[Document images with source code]

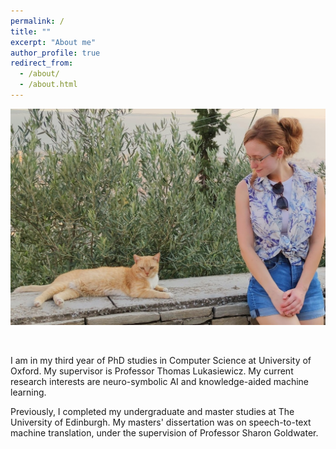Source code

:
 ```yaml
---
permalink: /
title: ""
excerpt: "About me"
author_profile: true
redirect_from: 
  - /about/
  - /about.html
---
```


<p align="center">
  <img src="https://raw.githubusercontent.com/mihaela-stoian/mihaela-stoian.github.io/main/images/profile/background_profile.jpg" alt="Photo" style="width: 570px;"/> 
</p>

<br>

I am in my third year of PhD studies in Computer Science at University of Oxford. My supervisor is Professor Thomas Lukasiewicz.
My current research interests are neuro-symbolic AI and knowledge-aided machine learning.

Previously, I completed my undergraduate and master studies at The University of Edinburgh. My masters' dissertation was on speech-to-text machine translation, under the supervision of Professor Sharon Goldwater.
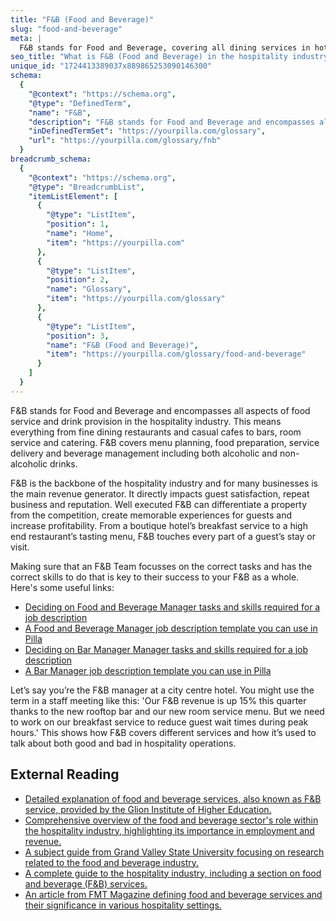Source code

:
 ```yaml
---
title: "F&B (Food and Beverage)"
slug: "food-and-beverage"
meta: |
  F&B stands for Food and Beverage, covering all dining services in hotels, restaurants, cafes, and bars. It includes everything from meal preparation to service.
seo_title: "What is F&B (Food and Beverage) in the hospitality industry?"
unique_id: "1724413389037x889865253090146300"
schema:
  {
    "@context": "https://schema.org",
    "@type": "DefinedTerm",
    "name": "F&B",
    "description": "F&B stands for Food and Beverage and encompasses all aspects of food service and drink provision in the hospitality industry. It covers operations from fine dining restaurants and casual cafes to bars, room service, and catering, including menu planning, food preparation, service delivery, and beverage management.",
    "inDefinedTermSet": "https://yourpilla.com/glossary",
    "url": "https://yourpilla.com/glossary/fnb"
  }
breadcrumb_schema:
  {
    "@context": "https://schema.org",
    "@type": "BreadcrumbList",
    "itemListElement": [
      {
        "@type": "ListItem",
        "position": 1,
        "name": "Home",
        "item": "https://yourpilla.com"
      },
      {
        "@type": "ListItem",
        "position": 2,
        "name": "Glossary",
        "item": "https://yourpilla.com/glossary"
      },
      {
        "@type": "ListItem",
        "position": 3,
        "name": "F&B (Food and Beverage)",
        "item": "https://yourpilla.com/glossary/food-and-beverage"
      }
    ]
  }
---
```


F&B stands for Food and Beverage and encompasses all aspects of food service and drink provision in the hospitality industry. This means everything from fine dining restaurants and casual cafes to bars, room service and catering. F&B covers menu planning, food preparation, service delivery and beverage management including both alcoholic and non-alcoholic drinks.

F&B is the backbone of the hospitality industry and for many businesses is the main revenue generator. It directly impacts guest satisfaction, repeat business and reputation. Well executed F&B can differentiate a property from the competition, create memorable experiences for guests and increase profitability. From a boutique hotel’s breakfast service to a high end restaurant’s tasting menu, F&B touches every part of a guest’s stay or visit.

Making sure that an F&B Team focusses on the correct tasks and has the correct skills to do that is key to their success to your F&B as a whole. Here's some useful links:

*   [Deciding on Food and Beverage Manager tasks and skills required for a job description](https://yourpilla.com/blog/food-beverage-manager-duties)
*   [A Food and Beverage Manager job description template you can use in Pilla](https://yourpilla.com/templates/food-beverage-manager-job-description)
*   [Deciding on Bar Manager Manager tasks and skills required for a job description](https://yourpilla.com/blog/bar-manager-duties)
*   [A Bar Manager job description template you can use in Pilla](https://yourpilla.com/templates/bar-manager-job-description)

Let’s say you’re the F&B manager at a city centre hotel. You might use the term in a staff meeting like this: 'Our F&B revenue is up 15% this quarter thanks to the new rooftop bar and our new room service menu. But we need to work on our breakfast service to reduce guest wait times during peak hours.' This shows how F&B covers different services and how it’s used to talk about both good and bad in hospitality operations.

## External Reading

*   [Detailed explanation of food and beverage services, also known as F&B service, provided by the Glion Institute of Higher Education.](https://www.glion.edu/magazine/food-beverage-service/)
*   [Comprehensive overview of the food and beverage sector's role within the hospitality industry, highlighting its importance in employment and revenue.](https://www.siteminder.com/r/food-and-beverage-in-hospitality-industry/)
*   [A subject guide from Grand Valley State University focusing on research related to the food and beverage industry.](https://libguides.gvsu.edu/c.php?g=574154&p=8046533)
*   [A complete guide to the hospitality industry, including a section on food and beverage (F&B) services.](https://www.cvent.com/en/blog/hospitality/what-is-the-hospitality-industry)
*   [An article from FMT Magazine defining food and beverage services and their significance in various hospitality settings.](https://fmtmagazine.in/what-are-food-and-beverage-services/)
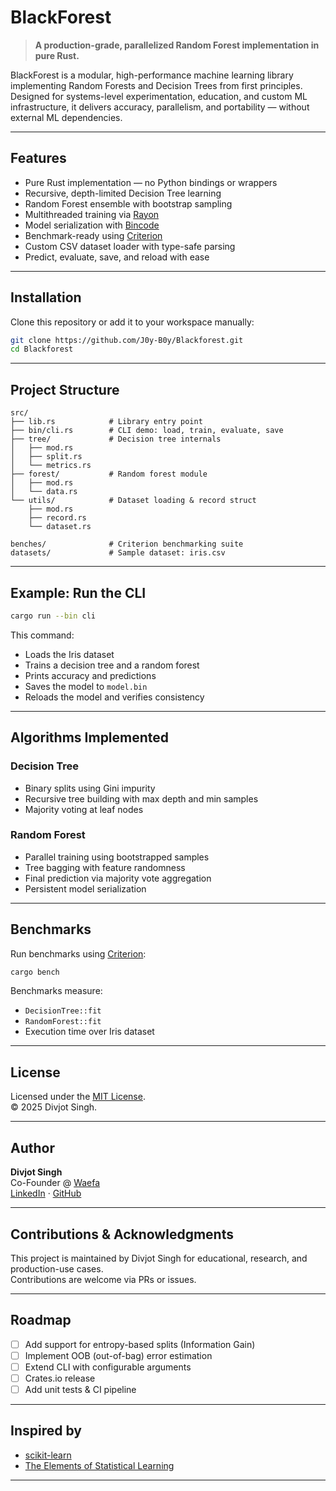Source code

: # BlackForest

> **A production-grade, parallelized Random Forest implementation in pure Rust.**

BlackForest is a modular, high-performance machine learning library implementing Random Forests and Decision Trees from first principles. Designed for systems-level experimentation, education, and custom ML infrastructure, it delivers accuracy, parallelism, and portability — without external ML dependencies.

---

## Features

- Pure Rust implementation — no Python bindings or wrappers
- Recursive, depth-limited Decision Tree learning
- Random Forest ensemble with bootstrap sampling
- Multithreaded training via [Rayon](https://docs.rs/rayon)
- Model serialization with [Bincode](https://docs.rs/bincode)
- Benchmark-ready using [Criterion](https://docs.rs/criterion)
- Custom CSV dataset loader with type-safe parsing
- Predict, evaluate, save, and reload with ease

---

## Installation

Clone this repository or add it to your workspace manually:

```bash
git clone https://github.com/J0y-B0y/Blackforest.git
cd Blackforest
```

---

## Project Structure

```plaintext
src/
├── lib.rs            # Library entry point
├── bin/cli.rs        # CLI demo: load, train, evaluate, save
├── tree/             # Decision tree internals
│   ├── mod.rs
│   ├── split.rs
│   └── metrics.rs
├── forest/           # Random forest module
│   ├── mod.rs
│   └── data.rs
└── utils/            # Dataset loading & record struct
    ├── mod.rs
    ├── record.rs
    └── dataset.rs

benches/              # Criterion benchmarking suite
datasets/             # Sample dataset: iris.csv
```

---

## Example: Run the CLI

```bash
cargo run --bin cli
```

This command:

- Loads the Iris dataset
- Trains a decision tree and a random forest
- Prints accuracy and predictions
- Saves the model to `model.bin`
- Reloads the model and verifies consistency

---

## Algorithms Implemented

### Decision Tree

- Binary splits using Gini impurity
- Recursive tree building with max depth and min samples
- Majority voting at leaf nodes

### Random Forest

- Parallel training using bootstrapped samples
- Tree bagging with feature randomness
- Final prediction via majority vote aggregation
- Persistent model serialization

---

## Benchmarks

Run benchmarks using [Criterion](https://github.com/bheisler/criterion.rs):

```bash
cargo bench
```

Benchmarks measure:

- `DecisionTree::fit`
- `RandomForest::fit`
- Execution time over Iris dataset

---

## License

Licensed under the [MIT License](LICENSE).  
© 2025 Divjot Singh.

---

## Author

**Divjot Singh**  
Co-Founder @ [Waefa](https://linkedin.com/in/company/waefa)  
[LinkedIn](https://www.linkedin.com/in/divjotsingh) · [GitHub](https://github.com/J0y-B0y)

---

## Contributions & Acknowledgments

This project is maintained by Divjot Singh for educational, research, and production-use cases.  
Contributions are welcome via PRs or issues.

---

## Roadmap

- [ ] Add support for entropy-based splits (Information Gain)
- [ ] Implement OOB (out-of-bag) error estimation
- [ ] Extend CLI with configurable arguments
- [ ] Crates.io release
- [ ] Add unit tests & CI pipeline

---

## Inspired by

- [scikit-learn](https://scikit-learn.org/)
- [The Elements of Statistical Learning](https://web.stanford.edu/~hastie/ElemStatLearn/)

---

● **About this exercise**: If a line of the data contains the string "accuracy", count it; then give the total alone.

● **Answer to the problem**: 2